Below, some lines carry pictures; leave those pictures out and retype exactly the lines from the one with "Check back for" through the one with "the bottom panel.".

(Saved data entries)
- Opening Delimiter -
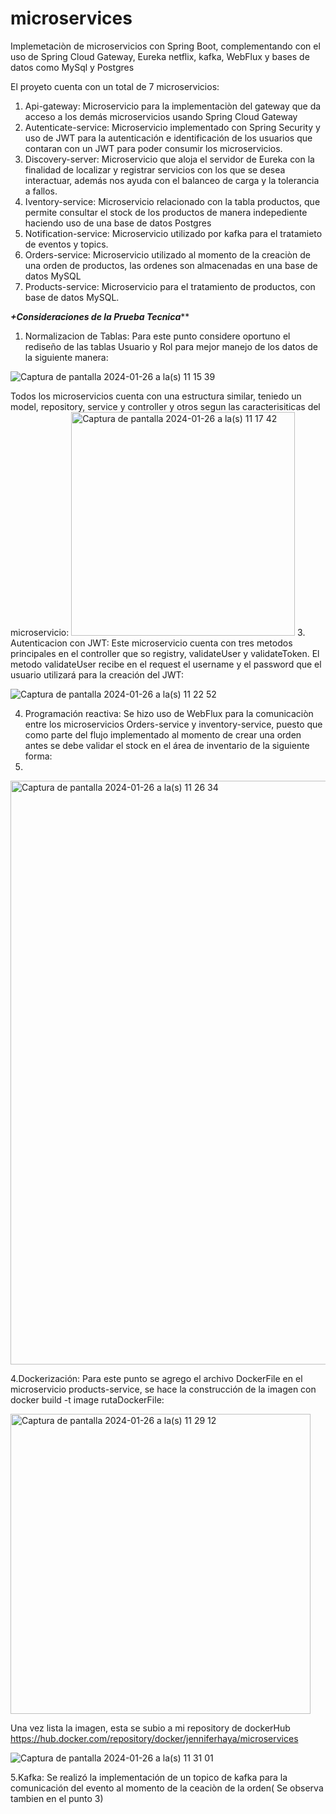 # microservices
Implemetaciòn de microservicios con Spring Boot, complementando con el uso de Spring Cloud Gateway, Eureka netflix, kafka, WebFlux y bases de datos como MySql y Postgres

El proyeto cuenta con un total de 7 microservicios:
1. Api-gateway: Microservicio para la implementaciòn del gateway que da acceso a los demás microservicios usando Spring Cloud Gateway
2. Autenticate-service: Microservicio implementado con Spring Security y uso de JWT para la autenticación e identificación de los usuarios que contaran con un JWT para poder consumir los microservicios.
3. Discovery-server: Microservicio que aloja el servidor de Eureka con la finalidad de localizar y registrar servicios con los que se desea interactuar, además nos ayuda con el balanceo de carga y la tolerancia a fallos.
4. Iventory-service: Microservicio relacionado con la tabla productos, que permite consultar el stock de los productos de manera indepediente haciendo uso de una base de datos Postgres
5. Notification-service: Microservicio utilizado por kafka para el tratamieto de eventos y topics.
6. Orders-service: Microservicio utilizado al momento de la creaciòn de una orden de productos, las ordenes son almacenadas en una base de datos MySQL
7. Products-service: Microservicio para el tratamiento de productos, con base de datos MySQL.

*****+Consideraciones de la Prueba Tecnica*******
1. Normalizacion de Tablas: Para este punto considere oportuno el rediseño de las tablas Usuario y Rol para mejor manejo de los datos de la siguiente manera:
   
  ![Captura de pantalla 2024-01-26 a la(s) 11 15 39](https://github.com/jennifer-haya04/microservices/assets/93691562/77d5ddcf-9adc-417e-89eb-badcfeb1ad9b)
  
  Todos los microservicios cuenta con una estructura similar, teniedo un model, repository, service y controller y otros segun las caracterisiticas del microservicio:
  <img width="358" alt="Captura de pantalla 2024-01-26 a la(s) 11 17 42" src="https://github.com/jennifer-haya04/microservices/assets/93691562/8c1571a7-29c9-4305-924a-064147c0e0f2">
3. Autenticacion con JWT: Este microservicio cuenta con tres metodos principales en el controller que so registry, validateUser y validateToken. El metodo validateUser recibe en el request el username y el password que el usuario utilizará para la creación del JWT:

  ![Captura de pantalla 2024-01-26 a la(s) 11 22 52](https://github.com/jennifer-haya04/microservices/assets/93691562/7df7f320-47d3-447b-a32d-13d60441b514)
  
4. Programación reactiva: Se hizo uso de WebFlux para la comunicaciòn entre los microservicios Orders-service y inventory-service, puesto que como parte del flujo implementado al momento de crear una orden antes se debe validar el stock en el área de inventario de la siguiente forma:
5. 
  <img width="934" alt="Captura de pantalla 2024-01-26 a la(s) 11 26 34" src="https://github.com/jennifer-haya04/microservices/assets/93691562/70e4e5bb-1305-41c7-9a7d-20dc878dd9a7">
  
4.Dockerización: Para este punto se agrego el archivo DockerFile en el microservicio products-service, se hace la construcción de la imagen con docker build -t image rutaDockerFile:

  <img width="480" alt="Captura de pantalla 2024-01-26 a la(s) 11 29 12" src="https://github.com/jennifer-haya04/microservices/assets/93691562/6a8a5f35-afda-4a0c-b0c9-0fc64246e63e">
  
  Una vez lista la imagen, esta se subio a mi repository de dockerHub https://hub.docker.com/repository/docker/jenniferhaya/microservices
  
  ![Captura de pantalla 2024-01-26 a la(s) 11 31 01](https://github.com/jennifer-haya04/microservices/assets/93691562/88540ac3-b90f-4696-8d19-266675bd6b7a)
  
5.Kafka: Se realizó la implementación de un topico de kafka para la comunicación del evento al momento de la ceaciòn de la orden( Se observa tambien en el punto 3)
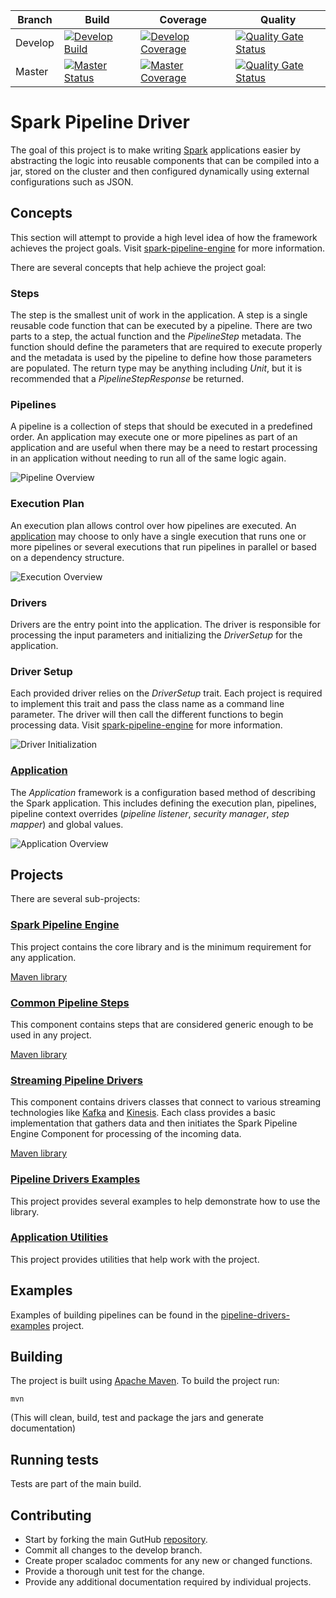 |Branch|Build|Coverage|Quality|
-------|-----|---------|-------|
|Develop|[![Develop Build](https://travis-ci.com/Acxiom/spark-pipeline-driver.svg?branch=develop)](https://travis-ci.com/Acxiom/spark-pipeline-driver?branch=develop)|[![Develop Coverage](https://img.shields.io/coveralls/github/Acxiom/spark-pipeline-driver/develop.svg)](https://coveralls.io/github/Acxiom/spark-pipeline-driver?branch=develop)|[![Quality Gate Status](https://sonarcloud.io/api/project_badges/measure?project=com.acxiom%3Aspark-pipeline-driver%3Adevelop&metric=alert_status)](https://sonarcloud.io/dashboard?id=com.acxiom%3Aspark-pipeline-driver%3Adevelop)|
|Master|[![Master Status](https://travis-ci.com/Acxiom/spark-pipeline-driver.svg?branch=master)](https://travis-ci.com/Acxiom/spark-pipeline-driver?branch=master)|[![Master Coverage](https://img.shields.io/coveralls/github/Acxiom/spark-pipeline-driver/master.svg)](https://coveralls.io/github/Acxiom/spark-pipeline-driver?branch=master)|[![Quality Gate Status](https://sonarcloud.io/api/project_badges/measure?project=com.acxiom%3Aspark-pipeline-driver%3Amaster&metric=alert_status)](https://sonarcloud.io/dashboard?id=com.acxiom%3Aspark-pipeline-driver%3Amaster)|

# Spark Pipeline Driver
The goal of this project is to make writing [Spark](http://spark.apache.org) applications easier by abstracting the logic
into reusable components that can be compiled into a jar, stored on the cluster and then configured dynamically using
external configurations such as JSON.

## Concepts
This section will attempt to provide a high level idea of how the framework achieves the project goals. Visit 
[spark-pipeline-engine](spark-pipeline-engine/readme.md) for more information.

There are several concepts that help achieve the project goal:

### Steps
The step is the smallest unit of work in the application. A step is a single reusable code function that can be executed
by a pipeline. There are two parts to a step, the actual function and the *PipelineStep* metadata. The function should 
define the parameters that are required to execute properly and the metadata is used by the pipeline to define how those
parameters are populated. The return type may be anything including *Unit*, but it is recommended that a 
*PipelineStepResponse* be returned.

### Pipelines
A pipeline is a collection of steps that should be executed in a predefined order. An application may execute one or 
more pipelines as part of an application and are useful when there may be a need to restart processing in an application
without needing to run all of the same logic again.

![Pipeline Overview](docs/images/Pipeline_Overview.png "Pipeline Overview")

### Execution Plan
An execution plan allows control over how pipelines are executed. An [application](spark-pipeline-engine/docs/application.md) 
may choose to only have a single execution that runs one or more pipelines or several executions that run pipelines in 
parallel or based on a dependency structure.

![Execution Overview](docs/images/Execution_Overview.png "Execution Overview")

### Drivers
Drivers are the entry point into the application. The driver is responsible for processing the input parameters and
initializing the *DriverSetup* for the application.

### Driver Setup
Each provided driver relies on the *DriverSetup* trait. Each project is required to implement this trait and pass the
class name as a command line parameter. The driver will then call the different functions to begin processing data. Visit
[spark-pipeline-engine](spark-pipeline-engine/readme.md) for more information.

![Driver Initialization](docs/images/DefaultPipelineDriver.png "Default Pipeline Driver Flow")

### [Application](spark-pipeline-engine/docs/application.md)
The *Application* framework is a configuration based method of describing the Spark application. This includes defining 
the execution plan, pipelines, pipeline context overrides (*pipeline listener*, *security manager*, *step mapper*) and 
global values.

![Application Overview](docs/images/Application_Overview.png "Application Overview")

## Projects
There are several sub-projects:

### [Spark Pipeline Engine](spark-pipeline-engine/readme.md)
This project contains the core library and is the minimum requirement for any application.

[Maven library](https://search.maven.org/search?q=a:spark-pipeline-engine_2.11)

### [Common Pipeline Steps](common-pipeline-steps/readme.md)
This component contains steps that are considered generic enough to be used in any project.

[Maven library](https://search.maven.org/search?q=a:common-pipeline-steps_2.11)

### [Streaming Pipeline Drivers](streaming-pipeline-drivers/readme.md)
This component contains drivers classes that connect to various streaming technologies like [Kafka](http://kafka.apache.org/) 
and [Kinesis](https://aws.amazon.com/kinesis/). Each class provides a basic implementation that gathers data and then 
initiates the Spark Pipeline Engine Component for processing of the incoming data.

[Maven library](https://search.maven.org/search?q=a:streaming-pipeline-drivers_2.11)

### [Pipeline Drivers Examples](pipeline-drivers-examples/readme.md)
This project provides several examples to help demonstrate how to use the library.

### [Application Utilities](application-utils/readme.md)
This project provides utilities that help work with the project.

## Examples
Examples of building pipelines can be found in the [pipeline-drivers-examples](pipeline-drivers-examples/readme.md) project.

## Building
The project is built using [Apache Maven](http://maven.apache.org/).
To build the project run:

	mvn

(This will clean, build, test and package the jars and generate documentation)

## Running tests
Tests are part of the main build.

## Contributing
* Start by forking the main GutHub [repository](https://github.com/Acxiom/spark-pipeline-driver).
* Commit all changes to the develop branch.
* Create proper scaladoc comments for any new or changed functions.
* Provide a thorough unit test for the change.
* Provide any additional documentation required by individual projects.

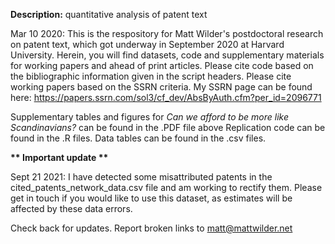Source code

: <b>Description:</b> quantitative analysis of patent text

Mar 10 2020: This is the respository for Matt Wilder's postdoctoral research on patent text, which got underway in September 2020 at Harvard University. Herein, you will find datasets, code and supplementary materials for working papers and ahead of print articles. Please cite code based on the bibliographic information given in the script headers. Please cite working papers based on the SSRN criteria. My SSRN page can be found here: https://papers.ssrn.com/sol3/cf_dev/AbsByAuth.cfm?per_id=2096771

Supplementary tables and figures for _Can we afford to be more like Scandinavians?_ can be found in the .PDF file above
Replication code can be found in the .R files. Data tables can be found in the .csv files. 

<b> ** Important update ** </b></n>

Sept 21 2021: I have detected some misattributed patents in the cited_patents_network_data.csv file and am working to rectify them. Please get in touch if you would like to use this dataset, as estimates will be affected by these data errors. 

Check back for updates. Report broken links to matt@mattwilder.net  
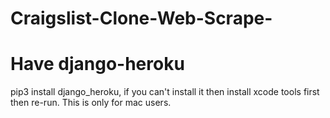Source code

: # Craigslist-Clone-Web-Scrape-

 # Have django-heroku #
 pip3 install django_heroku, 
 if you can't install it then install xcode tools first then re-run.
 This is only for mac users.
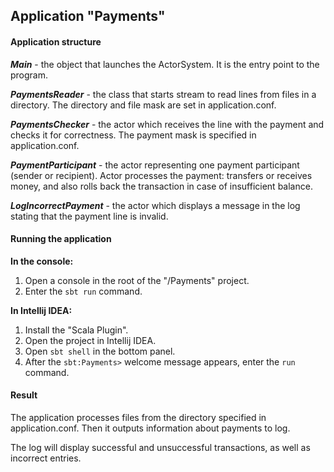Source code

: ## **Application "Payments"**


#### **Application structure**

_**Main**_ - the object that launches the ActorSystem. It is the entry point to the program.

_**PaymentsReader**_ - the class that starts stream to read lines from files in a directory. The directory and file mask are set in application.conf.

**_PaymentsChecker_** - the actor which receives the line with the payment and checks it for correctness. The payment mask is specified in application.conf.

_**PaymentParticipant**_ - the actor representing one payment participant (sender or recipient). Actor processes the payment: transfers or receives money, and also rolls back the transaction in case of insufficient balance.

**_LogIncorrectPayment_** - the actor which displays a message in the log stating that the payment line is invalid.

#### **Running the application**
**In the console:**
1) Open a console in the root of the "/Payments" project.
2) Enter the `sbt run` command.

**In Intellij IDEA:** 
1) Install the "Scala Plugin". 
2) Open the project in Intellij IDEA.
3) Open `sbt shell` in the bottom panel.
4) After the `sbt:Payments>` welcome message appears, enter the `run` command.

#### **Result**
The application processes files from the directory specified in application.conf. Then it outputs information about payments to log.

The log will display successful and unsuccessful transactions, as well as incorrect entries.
- Closing Delimiter -
> _Your solution_
Check back for updates. Report broken links to matt@mattwilder.net  
Source code

: # Craigslist-Clone-Web-Scrape-

 # Have django-heroku #
 pip3 install django_heroku, 
 if you can't install it then install xcode tools first then re-run.
 This is only for mac users.
Source code

: ## **Application "Payments"**


#### **Application structure**

_**Main**_ - the object that launches the ActorSystem. It is the entry point to the program.

_**PaymentsReader**_ - the class that starts stream to read lines from files in a directory. The directory and file mask are set in application.conf.

**_PaymentsChecker_** - the actor which receives the line with the payment and checks it for correctness. The payment mask is specified in application.conf.

_**PaymentParticipant**_ - the actor representing one payment participant (sender or recipient). Actor processes the payment: transfers or receives money, and also rolls back the transaction in case of insufficient balance.

**_LogIncorrectPayment_** - the actor which displays a message in the log stating that the payment line is invalid.

#### **Running the application**
**In the console:**
1) Open a console in the root of the "/Payments" project.
2) Enter the `sbt run` command.

**In Intellij IDEA:** 
1) Install the "Scala Plugin". 
2) Open the project in Intellij IDEA.
3) Open `sbt shell` in the bottom panel.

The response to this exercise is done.